What this task involves => Copy out all lines in the data below containing the string "saveenumi".

Stored items from a collection:
++++++++

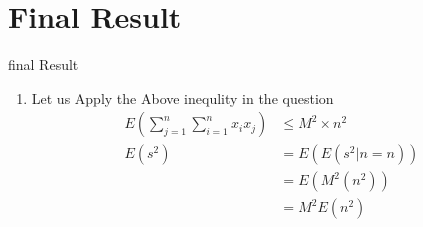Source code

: \documentclass{beamer}
\providecommand{\e}[1]{\ensuremath{E\left(#1\right)}}
\providecommand{\brak}[1]{\ensuremath{\left(#1\right)}}
\newcounter{saveenumi}
\newcommand{\seti}{\setcounter{saveenumi}{\value{enumi}}}
\begin{document}
\section{Final Result}
\begin{frame}{final Result}

\begin{enumerate}
\seti
\item Let us Apply the Above inequlity in the question
	\begin{align}
\e{\sum_{j=1}^{n} \sum_{i=1}^{n} x_i x_j} &\le M^2 \times n^{2} \\
					\e{s^2}&=\e{\e{s^2|n=n}}\\ &=\e{M^2\brak{n^2}} \\
				       				       &=M^2\e{n^2}
		\end{align}
		\end{enumerate}
\end{frame}
\end{document}
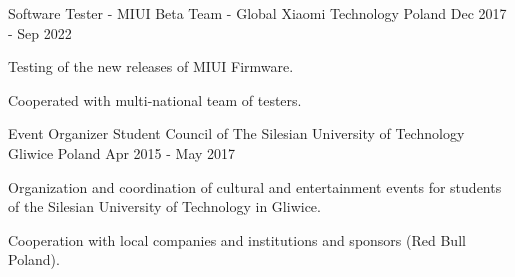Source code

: 

\begin{cventries}

  \cventry
    {Software Tester - MIUI Beta Team - Global} %
    {Xiaomi Technology} %
    {Poland} %
    {Dec 2017 - Sep 2022} %
    {
      \begin{cvitems} %
        \item {Testing of the new releases of MIUI Firmware.}
        \item {Cooperated with multi-national team of testers.}
      \end{cvitems}
    }

  \cventry
    {Event Organizer} %
    {Student Council of The Silesian University of Technology} %
    {Gliwice Poland} %
    {Apr 2015 - May 2017 } %
    {
      \begin{cvitems} %
        \item {Organization and coordination of cultural and entertainment events for students of the Silesian University of Technology in Gliwice.}
        \item {Cooperation with local companies and institutions and sponsors (Red Bull Poland).}
      \end{cvitems}
    }

\end{cventries}

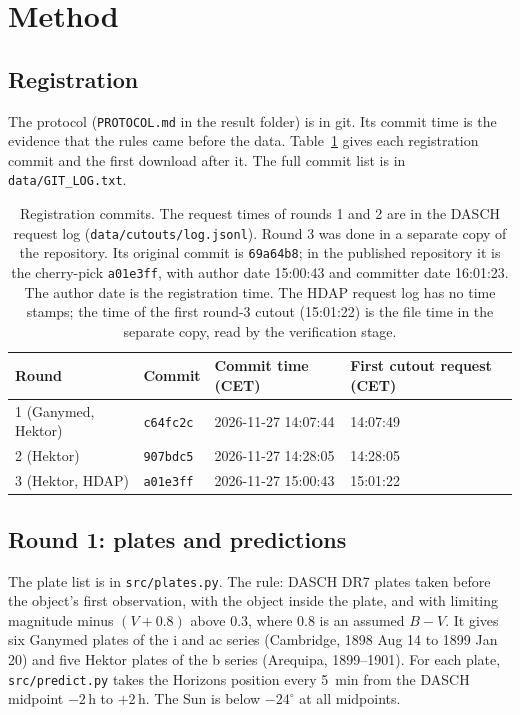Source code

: \documentclass[11pt]{article}
\begin{document}
\section{Method}
\subsection{Registration}
The protocol (\texttt{PROTOCOL.md} in the result folder) is in git. Its commit time is the evidence that the rules came before the data. Table~\ref{tab:prereg} gives each registration commit and the first download after it. The full commit list is in \texttt{data/GIT\_LOG.txt}.

\begin{table}[h]
\centering\small
\begin{tabular}{llll}\toprule
Round & Commit & Commit time (CET) & First cutout request (CET) \\\midrule
1 (Ganymed, Hektor) & \texttt{c64fc2c} & 2026-11-27 14:07:44 & 14:07:49 \\
2 (Hektor) & \texttt{907bdc5} & 2026-11-27 14:28:05 & 14:28:05 \\
3 (Hektor, HDAP) & \texttt{a01e3ff} & 2026-11-27 15:00:43 & 15:01:22 \\\bottomrule
\end{tabular}
\caption{Registration commits. The request times of rounds 1 and 2 are in the DASCH request log (\texttt{data/cutouts/log.jsonl}). Round 3 was done in a separate copy of the repository. Its original commit is \texttt{69a64b8}; in the published repository it is the cherry-pick \texttt{a01e3ff}, with author date 15:00:43 and committer date 16:01:23. The author date is the registration time. The HDAP request log has no time stamps; the time of the first round-3 cutout (15:01:22) is the file time in the separate copy, read by the verification stage.}
\label{tab:prereg}
\end{table}

\subsection{Round 1: plates and predictions}
The plate list is in \texttt{src/plates.py}. The rule: DASCH DR7 plates taken before the object's first observation, with the object inside the plate, and with limiting magnitude minus $(V+0.8)$ above 0.3, where 0.8 is an assumed $B-V$. It gives six Ganymed plates of the i and ac series (Cambridge, 1898 Aug 14 to 1899 Jan 20) and five Hektor plates of the b series (Arequipa, 1899--1901). For each plate, \texttt{src/predict.py} takes the Horizons position every 5~min from the DASCH midpoint $-2$\,h to $+2$\,h. The Sun is below $-24^\circ$ at all midpoints.
\end{document}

++++++++

Response box =>
\newcounter{saveenumi}
\newcommand{\seti}{\setcounter{saveenumi}{\value{enumi}}}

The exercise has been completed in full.